Peel Hunt Metals & Mining 02nd March 20203 Mar 2020 15:56
(REF: Mr Tibbles - CEY BB)
Peel Hunt Metals & Mining 02nd March 2020
Yields support gold amid a viral storm
Recent expectations of further interest rate cuts supporting the gold price have been driven by evidence that COVID-19 is on
the verge of being a pandemic. We now forecast gold atpEE US$1,700/oz in 2020 and expect support to persist, with upside
potential should the outbreak worsen and drive real interest rates further into negative territory. Pan African# and Serabi# look to offer the best upside in these scenarios, while Centamin looks close to fair value even in this higher gold price environment.
Increasing our gold price forecast to US$1,700/oz in 2020
Just six months back in August we revised up our gold price deck as spot gold crossed US$1,500/oz and looked well supported. However, with gold having come close to the US$1,700/oz mark last week (vs our US$1,525/oz forecast for
H1 2020), we have increased our 2020 gold price forecast to US$1,700/oz to give investors a better feel for the cash flows we now expect in 2020.
Elevated gold price justified by negative yields and growth concerns
With continued gold ETF purchases into 2020 driven by falling yields and further growth concerns, we now see continued support for the gold price through mid-2020. Our US$1,700/oz gold forecast for this year is driven by our
belief of two Fed cuts and 1.4% inflation.
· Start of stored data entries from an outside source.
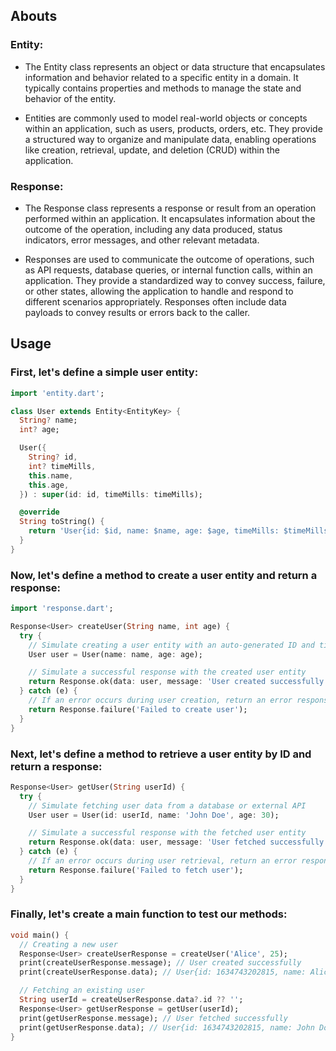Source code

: ## Abouts

### Entity:

- The Entity class represents an object or data structure that encapsulates information
  and behavior related to a specific entity in a domain. It typically contains properties and
  methods to manage the state and behavior of the entity.

- Entities are commonly used to model real-world objects or concepts within an application,
  such as users, products, orders, etc. They provide a structured way to organize and manipulate
  data, enabling operations like creation, retrieval, update, and deletion (CRUD) within the
  application.

### Response:

- The Response class represents a response or result from an operation performed within
  an application. It encapsulates information about the outcome of the operation, including any data
  produced, status indicators, error messages, and other relevant metadata.

- Responses are used to communicate the outcome of operations, such as API requests,
  database queries, or internal function calls, within an application. They provide a standardized
  way to convey success, failure, or other states, allowing the application to handle and respond to
  different scenarios appropriately. Responses often include data payloads to convey results or
  errors back to the caller.

## Usage

### First, let's define a simple user entity:

```dart
import 'entity.dart';

class User extends Entity<EntityKey> {
  String? name;
  int? age;

  User({
    String? id,
    int? timeMills,
    this.name,
    this.age,
  }) : super(id: id, timeMills: timeMills);

  @override
  String toString() {
    return 'User{id: $id, name: $name, age: $age, timeMills: $timeMills}';
  }
}
```

### Now, let's define a method to create a user entity and return a response:

```dart
import 'response.dart';

Response<User> createUser(String name, int age) {
  try {
    // Simulate creating a user entity with an auto-generated ID and timestamp
    User user = User(name: name, age: age);

    // Simulate a successful response with the created user entity
    return Response.ok(data: user, message: 'User created successfully');
  } catch (e) {
    // If an error occurs during user creation, return an error response
    return Response.failure('Failed to create user');
  }
}
```

### Next, let's define a method to retrieve a user entity by ID and return a response:

```dart
Response<User> getUser(String userId) {
  try {
    // Simulate fetching user data from a database or external API
    User user = User(id: userId, name: 'John Doe', age: 30);

    // Simulate a successful response with the fetched user entity
    return Response.ok(data: user, message: 'User fetched successfully');
  } catch (e) {
    // If an error occurs during user retrieval, return an error response
    return Response.failure('Failed to fetch user');
  }
}
```

### Finally, let's create a main function to test our methods:

```dart
void main() {
  // Creating a new user
  Response<User> createUserResponse = createUser('Alice', 25);
  print(createUserResponse.message); // User created successfully
  print(createUserResponse.data); // User{id: 1634743202815, name: Alice, age: 25}

  // Fetching an existing user
  String userId = createUserResponse.data?.id ?? '';
  Response<User> getUserResponse = getUser(userId);
  print(getUserResponse.message); // User fetched successfully
  print(getUserResponse.data); // User{id: 1634743202815, name: John Doe, age: 30}
}
```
The economic consensus of no cuts and 2% inflation would support gold over the US$1,600/oz level.
EBITDA upgrades drive elevated cash flows through mid-2020
We expect to see a round of estimate upgrades as strong gold prices drive increased cash flows through H2 2020. We forecast average 2020 EBITDA upgrades of 28%, with an average margin of 49% by H2 2020 (ex-POG). This
drives even stronger bottom-line 2020 EPS upgrades, which average 49%.
Target prices up 20% on average, PAF and SRB offer the greatest upside
We have today lowered our rating on POG to Add from Buy, but maintain our ratings on all the other stocks. Our average target price increase is 20% over the coming 12 months. While POG has the greatest upside value leverage to gold,
HOC has the lowest due to its silver exposure. SRB and PAF have the greatest upside to the new target prices at 70% and 57% respectively.